### Work to be completed
Would you please transcribe, exactly as written, the lines of the entries below starting at the one that holds "Returns a list" and ending at the one that holds "limit on the", both included?

Saved data entries:
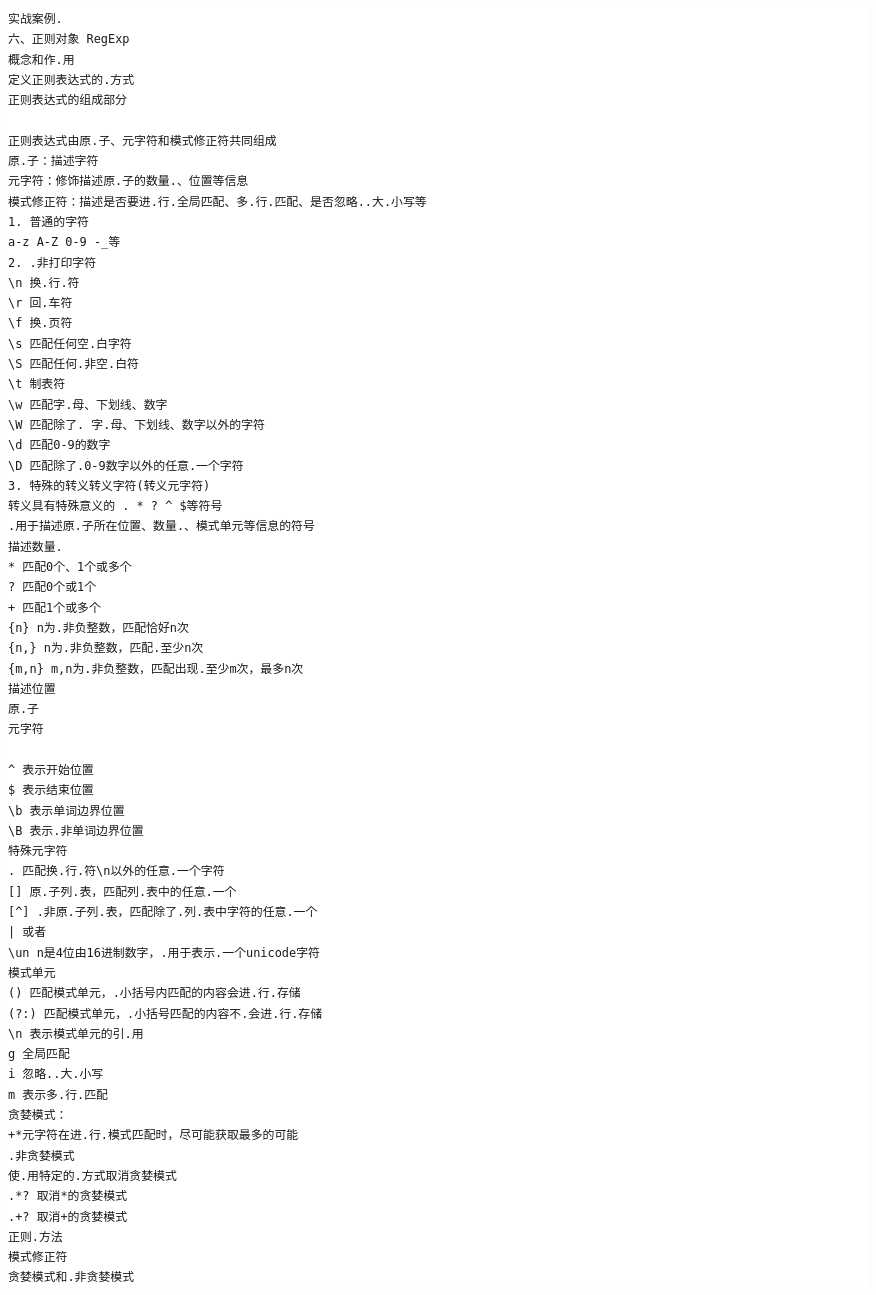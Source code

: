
 ```
实战案例.
六、正则对象 RegExp 
概念和作.用
定义正则表达式的.方式
正则表达式的组成部分

正则表达式由原.子、元字符和模式修正符共同组成
原.子：描述字符
元字符：修饰描述原.子的数量.、位置等信息
模式修正符：描述是否要进.行.全局匹配、多.行.匹配、是否忽略..大.小写等
1. 普通的字符
a-z A-Z 0-9 -_等
2. .非打印字符
\n 换.行.符
\r 回.车符
\f 换.页符
\s 匹配任何空.白字符
\S 匹配任何.非空.白符
\t 制表符
\w 匹配字.母、下划线、数字
\W 匹配除了. 字.母、下划线、数字以外的字符
\d 匹配0-9的数字
\D 匹配除了.0-9数字以外的任意.一个字符
3. 特殊的转义转义字符(转义元字符) 
转义具有特殊意义的 . * ? ^ $等符号
.用于描述原.子所在位置、数量.、模式单元等信息的符号
描述数量.
* 匹配0个、1个或多个
? 匹配0个或1个
+ 匹配1个或多个
{n} n为.非负整数，匹配恰好n次
{n,} n为.非负整数，匹配.至少n次
{m,n} m,n为.非负整数，匹配出现.至少m次，最多n次
描述位置
原.子
元字符

^ 表示开始位置
$ 表示结束位置
\b 表示单词边界位置
\B 表示.非单词边界位置
特殊元字符
. 匹配换.行.符\n以外的任意.一个字符
[] 原.子列.表，匹配列.表中的任意.一个
[^] .非原.子列.表，匹配除了.列.表中字符的任意.一个
| 或者
\un n是4位由16进制数字，.用于表示.一个unicode字符
模式单元
() 匹配模式单元，.小括号内匹配的内容会进.行.存储
(?:) 匹配模式单元，.小括号匹配的内容不.会进.行.存储
\n 表示模式单元的引.用
g 全局匹配
i 忽略..大.小写
m 表示多.行.匹配
贪婪模式： 
+*元字符在进.行.模式匹配时，尽可能获取最多的可能
.非贪婪模式
使.用特定的.方式取消贪婪模式
.*? 取消*的贪婪模式
.+? 取消+的贪婪模式
正则.方法
模式修正符
贪婪模式和.非贪婪模式
```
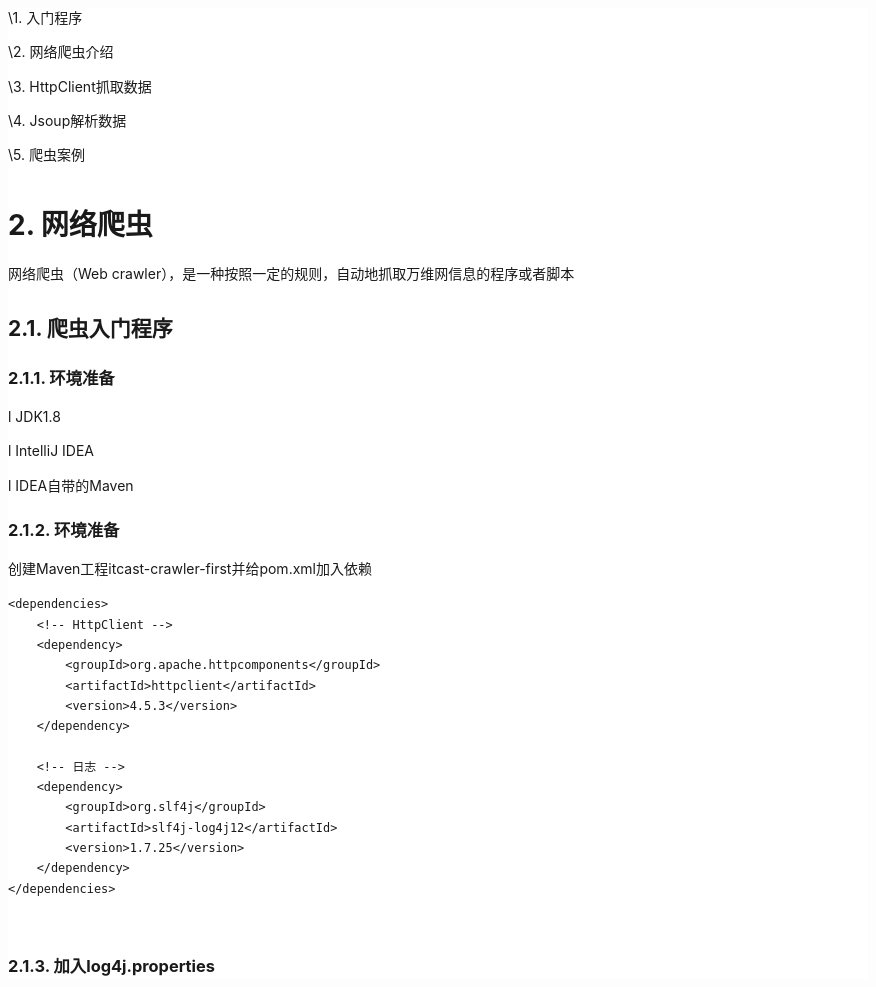 \1. 入门程序

\2. 网络爬虫介绍

\3. HttpClient抓取数据

\4. Jsoup解析数据

\5. 爬虫案例

 



 

# 2.  网络爬虫

网络爬虫（Web crawler），是一种按照一定的规则，自动地抓取万维网信息的程序或者脚本

## 2.1. 爬虫入门程序

### 2.1.1. 环境准备

l JDK1.8

l IntelliJ IDEA

l IDEA自带的Maven

 

### 2.1.2. 环境准备

创建Maven工程itcast-crawler-first并给pom.xml加入依赖

```
<dependencies>
    <!-- HttpClient -->
    <dependency>
        <groupId>org.apache.httpcomponents</groupId>
        <artifactId>httpclient</artifactId>
        <version>4.5.3</version>
    </dependency>

    <!-- 日志 -->
    <dependency>
        <groupId>org.slf4j</groupId>
        <artifactId>slf4j-log4j12</artifactId>
        <version>1.7.25</version>
    </dependency>
</dependencies>
```

​     

### 2.1.3. 加入log4j.properties
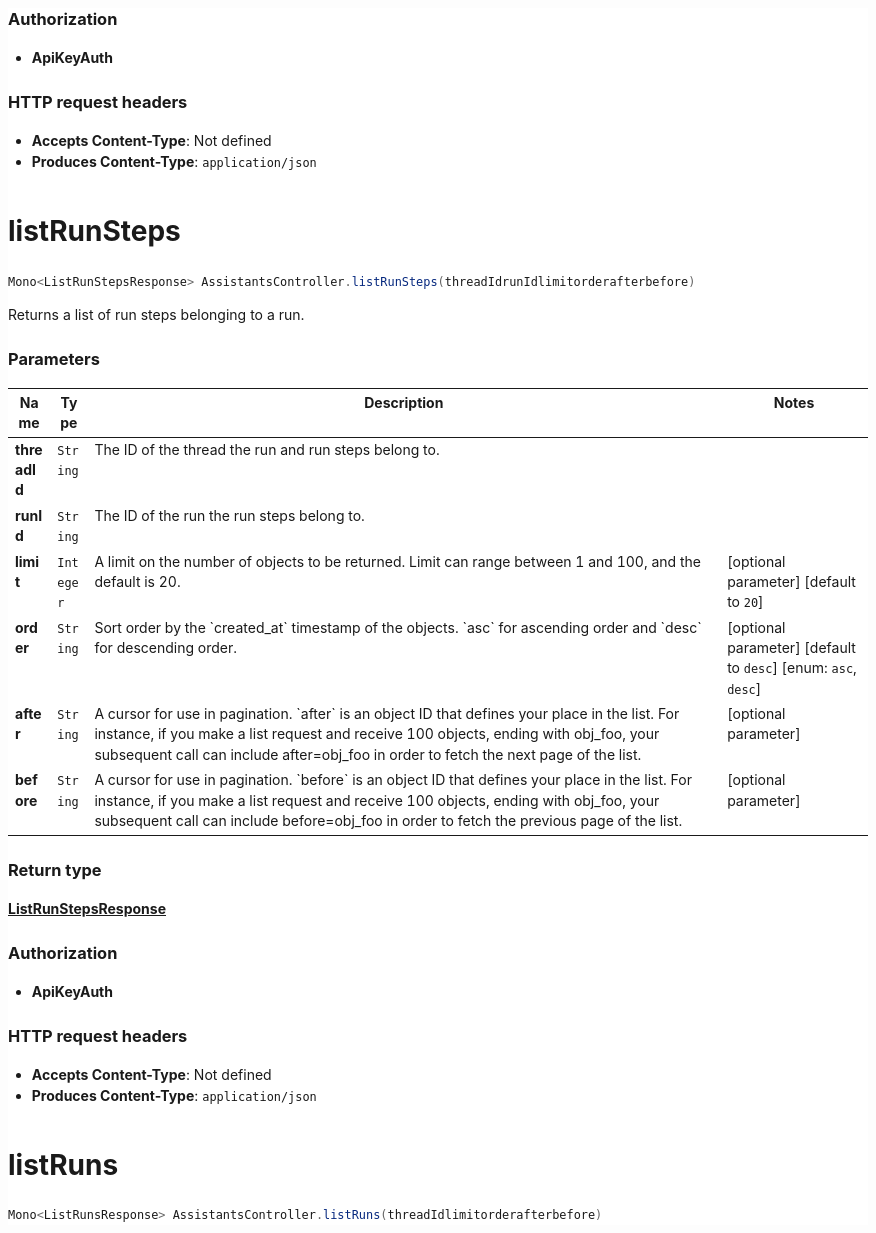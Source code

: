 ### Authorization
* **ApiKeyAuth**

### HTTP request headers
 - **Accepts Content-Type**: Not defined
 - **Produces Content-Type**: `application/json`

<a id="listRunSteps"></a>
# **listRunSteps**
```java
Mono<ListRunStepsResponse> AssistantsController.listRunSteps(threadIdrunIdlimitorderafterbefore)
```

Returns a list of run steps belonging to a run.

### Parameters
Name | Type | Description  | Notes
------------- | ------------- | ------------- | -------------
**threadId** | `String` | The ID of the thread the run and run steps belong to. |
**runId** | `String` | The ID of the run the run steps belong to. |
**limit** | `Integer` | A limit on the number of objects to be returned. Limit can range between 1 and 100, and the default is 20.  | [optional parameter] [default to `20`]
**order** | `String` | Sort order by the &#x60;created_at&#x60; timestamp of the objects. &#x60;asc&#x60; for ascending order and &#x60;desc&#x60; for descending order.  | [optional parameter] [default to `desc`] [enum: `asc`, `desc`]
**after** | `String` | A cursor for use in pagination. &#x60;after&#x60; is an object ID that defines your place in the list. For instance, if you make a list request and receive 100 objects, ending with obj_foo, your subsequent call can include after&#x3D;obj_foo in order to fetch the next page of the list.  | [optional parameter]
**before** | `String` | A cursor for use in pagination. &#x60;before&#x60; is an object ID that defines your place in the list. For instance, if you make a list request and receive 100 objects, ending with obj_foo, your subsequent call can include before&#x3D;obj_foo in order to fetch the previous page of the list.  | [optional parameter]

### Return type
[**ListRunStepsResponse**](../../docs/models/ListRunStepsResponse.md)

### Authorization
* **ApiKeyAuth**

### HTTP request headers
 - **Accepts Content-Type**: Not defined
 - **Produces Content-Type**: `application/json`

<a id="listRuns"></a>
# **listRuns**
```java
Mono<ListRunsResponse> AssistantsController.listRuns(threadIdlimitorderafterbefore)
```

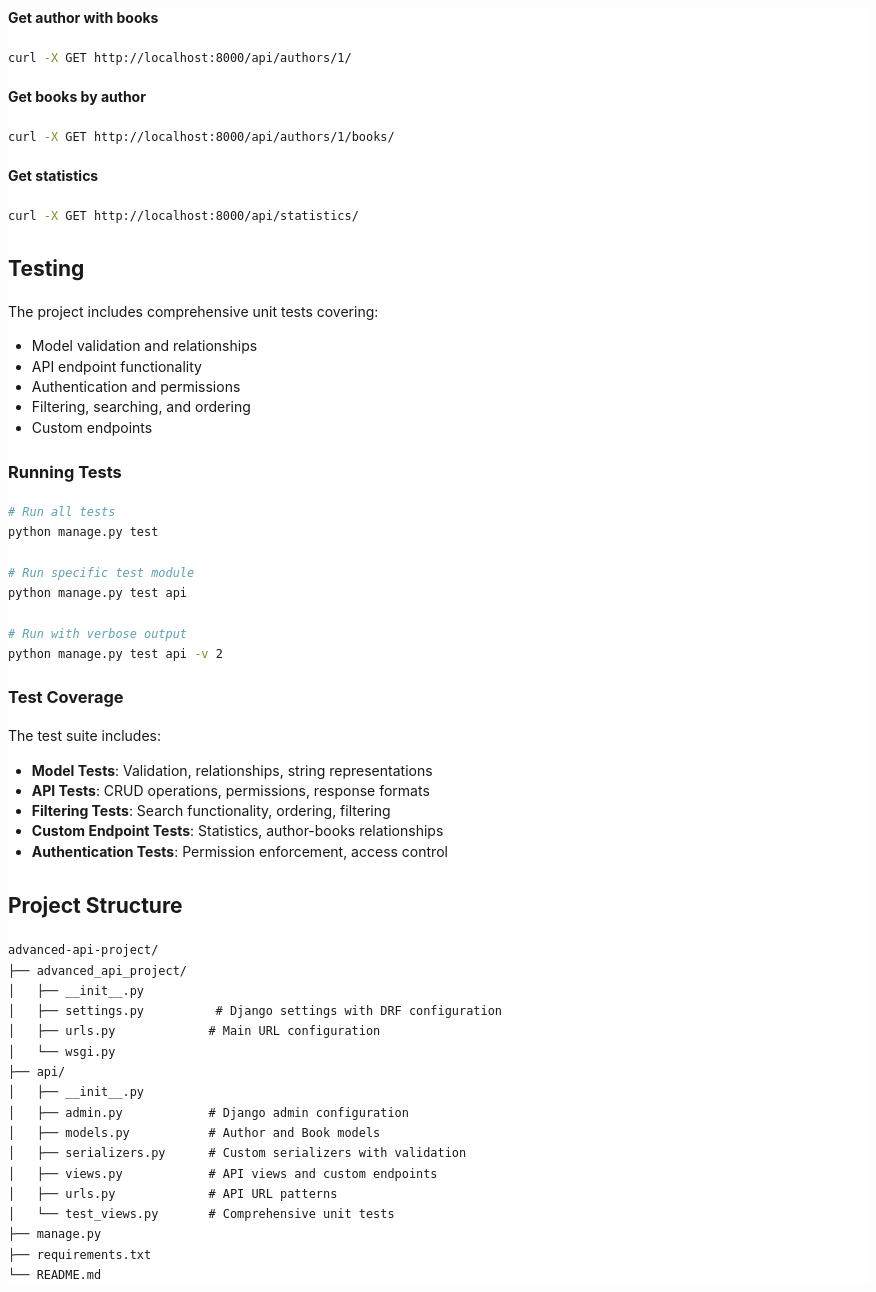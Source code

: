 #### Get author with books
```bash
curl -X GET http://localhost:8000/api/authors/1/
```

#### Get books by author
```bash
curl -X GET http://localhost:8000/api/authors/1/books/
```

#### Get statistics
```bash
curl -X GET http://localhost:8000/api/statistics/
```

## Testing

The project includes comprehensive unit tests covering:
- Model validation and relationships
- API endpoint functionality
- Authentication and permissions
- Filtering, searching, and ordering
- Custom endpoints

### Running Tests
```bash
# Run all tests
python manage.py test

# Run specific test module
python manage.py test api

# Run with verbose output
python manage.py test api -v 2
```

### Test Coverage
The test suite includes:
- **Model Tests**: Validation, relationships, string representations
- **API Tests**: CRUD operations, permissions, response formats
- **Filtering Tests**: Search functionality, ordering, filtering
- **Custom Endpoint Tests**: Statistics, author-books relationships
- **Authentication Tests**: Permission enforcement, access control

## Project Structure

```
advanced-api-project/
├── advanced_api_project/
│   ├── __init__.py
│   ├── settings.py          # Django settings with DRF configuration
│   ├── urls.py             # Main URL configuration
│   └── wsgi.py
├── api/
│   ├── __init__.py
│   ├── admin.py            # Django admin configuration
│   ├── models.py           # Author and Book models
│   ├── serializers.py      # Custom serializers with validation
│   ├── views.py            # API views and custom endpoints
│   ├── urls.py             # API URL patterns
│   └── test_views.py       # Comprehensive unit tests
├── manage.py
├── requirements.txt
└── README.md
```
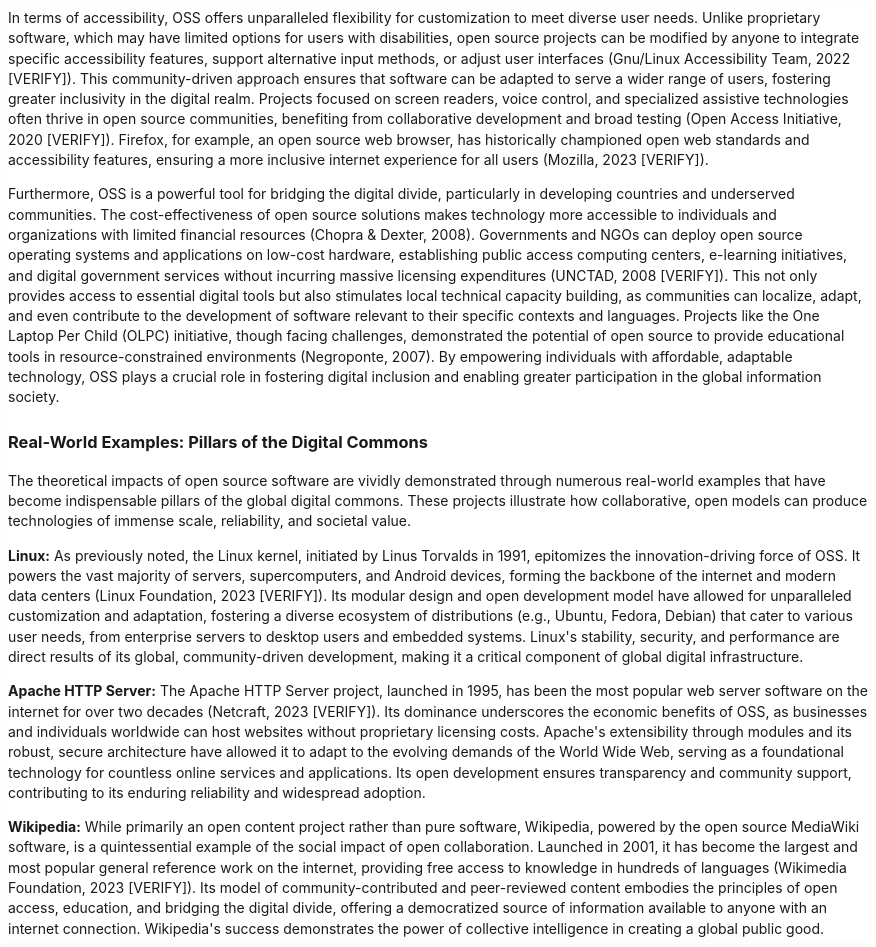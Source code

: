 In terms of accessibility, OSS offers unparalleled flexibility for customization to meet diverse user needs. Unlike proprietary software, which may have limited options for users with disabilities, open source projects can be modified by anyone to integrate specific accessibility features, support alternative input methods, or adjust user interfaces (Gnu/Linux Accessibility Team, 2022 [VERIFY]). This community-driven approach ensures that software can be adapted to serve a wider range of users, fostering greater inclusivity in the digital realm. Projects focused on screen readers, voice control, and specialized assistive technologies often thrive in open source communities, benefiting from collaborative development and broad testing (Open Access Initiative, 2020 [VERIFY]). Firefox, for example, an open source web browser, has historically championed open web standards and accessibility features, ensuring a more inclusive internet experience for all users (Mozilla, 2023 [VERIFY]).

Furthermore, OSS is a powerful tool for bridging the digital divide, particularly in developing countries and underserved communities. The cost-effectiveness of open source solutions makes technology more accessible to individuals and organizations with limited financial resources (Chopra & Dexter, 2008). Governments and NGOs can deploy open source operating systems and applications on low-cost hardware, establishing public access computing centers, e-learning initiatives, and digital government services without incurring massive licensing expenditures (UNCTAD, 2008 [VERIFY]). This not only provides access to essential digital tools but also stimulates local technical capacity building, as communities can localize, adapt, and even contribute to the development of software relevant to their specific contexts and languages. Projects like the One Laptop Per Child (OLPC) initiative, though facing challenges, demonstrated the potential of open source to provide educational tools in resource-constrained environments (Negroponte, 2007). By empowering individuals with affordable, adaptable technology, OSS plays a crucial role in fostering digital inclusion and enabling greater participation in the global information society.

### Real-World Examples: Pillars of the Digital Commons

The theoretical impacts of open source software are vividly demonstrated through numerous real-world examples that have become indispensable pillars of the global digital commons. These projects illustrate how collaborative, open models can produce technologies of immense scale, reliability, and societal value.

**Linux:** As previously noted, the Linux kernel, initiated by Linus Torvalds in 1991, epitomizes the innovation-driving force of OSS. It powers the vast majority of servers, supercomputers, and Android devices, forming the backbone of the internet and modern data centers (Linux Foundation, 2023 [VERIFY]). Its modular design and open development model have allowed for unparalleled customization and adaptation, fostering a diverse ecosystem of distributions (e.g., Ubuntu, Fedora, Debian) that cater to various user needs, from enterprise servers to desktop users and embedded systems. Linux's stability, security, and performance are direct results of its global, community-driven development, making it a critical component of global digital infrastructure.

**Apache HTTP Server:** The Apache HTTP Server project, launched in 1995, has been the most popular web server software on the internet for over two decades (Netcraft, 2023 [VERIFY]). Its dominance underscores the economic benefits of OSS, as businesses and individuals worldwide can host websites without proprietary licensing costs. Apache's extensibility through modules and its robust, secure architecture have allowed it to adapt to the evolving demands of the World Wide Web, serving as a foundational technology for countless online services and applications. Its open development ensures transparency and community support, contributing to its enduring reliability and widespread adoption.

**Wikipedia:** While primarily an open content project rather than pure software, Wikipedia, powered by the open source MediaWiki software, is a quintessential example of the social impact of open collaboration. Launched in 2001, it has become the largest and most popular general reference work on the internet, providing free access to knowledge in hundreds of languages (Wikimedia Foundation, 2023 [VERIFY]). Its model of community-contributed and peer-reviewed content embodies the principles of open access, education, and bridging the digital divide, offering a democratized source of information available to anyone with an internet connection. Wikipedia's success demonstrates the power of collective intelligence in creating a global public good.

### Solved problem
Returns a list of run steps belonging to a run.

### Parameters
Name | Type | Description  | Notes
------------- | ------------- | ------------- | -------------
**threadId** | `String` | The ID of the thread the run and run steps belong to. |
**runId** | `String` | The ID of the run the run steps belong to. |
**limit** | `Integer` | A limit on the number of objects to be returned. Limit can range between 1 and 100, and the default is 20.  | [optional parameter] [default to `20`]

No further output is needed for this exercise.